In the 2003 survey, the CPS asked respondents not only whether they had home internet access, but how frequently they used it. Specifically, the question asked of each household member, “How often did you usually access the Internet over the last year?” Respondents could answer the question in one of four ways, and for each, the share of married couples in which at least one partner gave each answer is as follows: “at least once a day” (54.72%), “at least once a week, but not every day” (33.71%), “at least once a month but not every week” (6.98%), and “less than once a month” (4.60%).Footnote 14 As another test of the relationship between the internet and divorce, I used these data to compare the marital instability of “frequent” internet users—those 54.72% who reported daily access—to infrequent users (all others with home access), again using the empirical model of Eq. 2. Columns 4 and 5 display the results. The estimates in column 4 indicate that married couples with frequent internet users are 0.35% less likely to divorce or separate than other internet users, and this effect is statistically significant. Controlling for the other covariates, as I did in column 5, reduces the estimated magnitude of this effect, but still evinces a significant effect.

Since this question was only asked in 2003, there is not enough data to reliably extrapolate these results to a general rule, but they are certainly inconsistent with the anecdotal stories of widespread internet-driven divorces.Footnote 15 Thus, the general finding from the household-level sample is that there is little evidence that the rise of the internet has had much impact on divorce propensities in the United States.

Discussion and Implications for Future Research

The empirical results presented above show that there is little to no evidence that access to the internet has significantly raised the divorce rate above what it would have been in the absence of this new technology. When examined without any controls, internet access appears to be correlated with lower divorce propensity; however, this appears to be largely an artifact of the fact that higher-income households (which have lower divorce propensity) achieved internet access quicker than other households. Once sensible controls (including measures of income) are included in the analysis, internet access is no longer related to divorce in a statistically significant manner.

The mass-market introduction of the worldwide web in the late 1990s changed the manner by which romantic partners searched for each other. Some commentators have suggested a “dark side” to internet dating—the potential for a decline in post-marital search costs to cause divorces. While such a result is theoretically possible, a decline in search costs also could have affected sorting into marriage by unmarried persons, as well as had a variety of other subtle effects. Thus, empirical evidence is paramount in understanding the effects of the internet.
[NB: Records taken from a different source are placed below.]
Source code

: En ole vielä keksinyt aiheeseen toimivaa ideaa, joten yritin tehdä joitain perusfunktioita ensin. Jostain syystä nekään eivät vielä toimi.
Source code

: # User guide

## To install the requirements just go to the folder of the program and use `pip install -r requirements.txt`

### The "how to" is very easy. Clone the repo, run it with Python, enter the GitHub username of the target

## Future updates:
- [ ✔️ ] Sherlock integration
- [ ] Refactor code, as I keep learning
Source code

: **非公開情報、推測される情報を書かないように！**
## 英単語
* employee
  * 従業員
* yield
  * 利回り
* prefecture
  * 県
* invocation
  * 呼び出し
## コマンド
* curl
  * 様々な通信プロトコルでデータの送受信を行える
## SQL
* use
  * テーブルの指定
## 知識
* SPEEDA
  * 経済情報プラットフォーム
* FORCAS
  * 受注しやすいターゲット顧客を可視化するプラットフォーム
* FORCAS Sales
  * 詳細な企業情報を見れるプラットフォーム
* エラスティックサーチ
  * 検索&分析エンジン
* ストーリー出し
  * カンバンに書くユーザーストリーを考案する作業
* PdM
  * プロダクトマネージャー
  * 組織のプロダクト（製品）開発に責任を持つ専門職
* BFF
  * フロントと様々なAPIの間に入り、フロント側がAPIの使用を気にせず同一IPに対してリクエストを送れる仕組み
If the internet were having substantial effects on divorce, these effects would likely be visible in the analysis presented here. The fact that they are not empirically visible suggests that the true effects of the internet on divorce propensity are likely not a cause for alarm at this point. Nevertheless, limitations in available data and methods imply that smaller effects cannot be fully ruled out. Available data on internet usage does not identify specifically which sites are visited by users, nor would such data be simple to collect even with a focused study, given the surreptitious nature of post-marital search. Moreover, in this study, identification of divorces in the household-level sample is incomplete and the state-level sample suffers from a small sample size due to the limited number of years since widespread adoption of the internet. These facts also imply that the results presented in this paper can only identify short-term effects of internet access, leaving open the possibility of different or opposite long-term effects. Further research will be necessary as more data become available. Nevertheless, speculation about the effects of new technology on marriage markets should be strictly grounded in theory and supported by empirical evidence.